We present numerical modeling results for the development of 176Lu–176Hf and 147Sm–143Nd garnet–whole-rock (WR) isochrons and show that the 176Lu–176Hf system can sometimes produce spurious garnet ages due to the faster diffusion of Lu3+ relative to Hf4+ in garnet, and resulting preferential retention of 176Hf relative to 176Lu. It is found that when 176Lu–176Hf garnet–WR ages are compromised by diffusion, the corresponding ages generally tend to pre- and post-date garnet growth in metapelites and metabasites, respectively. 147Sm–143Nd garnet ages are not compromised by preferential retention of the daughter product, due to the nearly identical diffusion kinetic properties of the parent and daughter nuclides. Garnet Hf isotopes are rarely re-equilibrated with those of the surrounding matrix phase(s) via diffusion at peak temperature; as a consequence, unlike ages determined from the 147Sm–143Nd system, garnet 176Lu–176Hf ages seldom represent cooling ages. When 176Lu–176Hf garnet ages are spurious due to preferential retention of the daughter product, it is still possible to use these ages to constrain the prograde thermal history of the host rocks, provided the peak P–T conditions and cooling rate are independently constrained.
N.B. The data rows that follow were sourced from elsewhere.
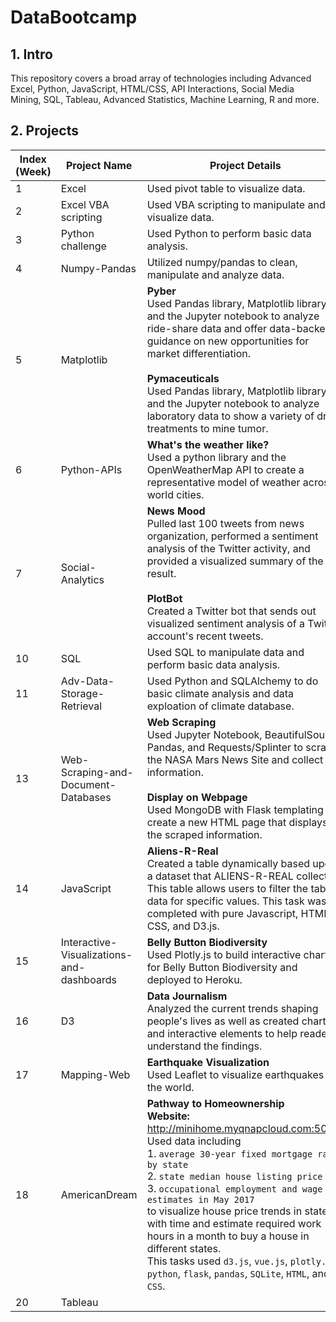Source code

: # DataBootcamp

## 1. Intro
This repository covers a broad array of technologies including Advanced Excel, Python, JavaScript, HTML/CSS, API Interactions, Social Media Mining, SQL, Tableau, Advanced Statistics, Machine Learning, R and more. 

## 2. Projects
|Index <br>(Week)|Project Name|Project Details|
|----|----|----|
|1| Excel | Used pivot table to visualize data.|
|2| Excel VBA scripting | Used VBA scripting to manipulate and visualize data. |
|3| Python challenge | Used Python to perform basic data analysis. |
|4| Numpy-Pandas | Utilized numpy/pandas to clean, manipulate and analyze data. |
|5| Matplotlib | __Pyber__<br>Used Pandas library, Matplotlib library, and the Jupyter notebook to analyze ride-share data and offer data-backed guidance on new opportunities for market differentiation. <br><br>__Pymaceuticals__<br>Used Pandas library, Matplotlib library, and the Jupyter notebook to analyze laboratory data to show a variety of drug treatments to mine tumor. |
|6| Python-APIs | __What's the weather like?__<br> Used a python library and the OpenWeatherMap API to create a representative model of weather across world cities. |
|7| Social-Analytics | __News Mood__<br>Pulled last 100 tweets from news organization, performed a sentiment analysis of the Twitter activity, and provided a visualized summary of the result.<br><br>__PlotBot__<br> Created a Twitter bot that sends out visualized sentiment analysis of a Twitter account's recent tweets. |
|10| SQL | Used SQL to manipulate data and perform basic data analysis. |
|11| Adv-Data-Storage-Retrieval | Used Python and SQLAlchemy to do basic climate analysis and data exploation of climate database.|
|13| Web-Scraping-and-Document-Databases | __Web Scraping__<br>Used Jupyter Notebook, BeautifulSoup, Pandas, and Requests/Splinter to scrape the NASA Mars News Site and collect information.<br><br>__Display on Webpage__<br>Used MongoDB with Flask templating to create a new HTML page that displays all the scraped information.|
|14| JavaScript | __Aliens-R-Real__<br>Created a table dynamically based upon a dataset that ALIENS-R-REAL collected. This table allows users to filter the table data for specific values. This task was completed with pure Javascript, HTML, CSS, and D3.js.   |
|15| Interactive-Visualizations-and-dashboards | __Belly Button Biodiversity__<br> Used Plotly.js to build interactive charts for Belly Button Biodiversity and deployed to Heroku.    |
|16| D3 | __Data Journalism__<br>Analyzed the current trends shaping people's lives as well as created charts and interactive elements to help readers understand the findings.   |
|17| Mapping-Web | __Earthquake Visualization__<br>Used Leaflet to visualize earthquakes in the world.   |
|18| AmericanDream | __Pathway to Homeownership__ <br>__Website:__ http://minihome.myqnapcloud.com:5001/<br>Used data including <br>1. `average 30-year fixed mortgage rate by state`<br>2. `state median house listing price`<br>3. `occupational employment and wage estimates in May 2017` <br>to visualize house price trends in states with time and estimate required work hours in a month to buy a house in different states.<br> This tasks used `d3.js`, `vue.js`, `plotly.js`, `python`, `flask`, `pandas`, `SQLite`, `HTML`, and `CSS`.      |
|20| Tableau |    |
This technique has been exemplified by modeling the grain-size-dependent 176Lu–176Hf and 147Sm–143Nd garnet ages of metapelites from the Pikwitonei granulite domain, Canada. Although this study focuses on the 176Lu–176Hf decay system in garnet, preferential retention of the daughter product could potentially impact any geochronological system in which the parent nuclide diffuses significantly faster than the daughter isotope.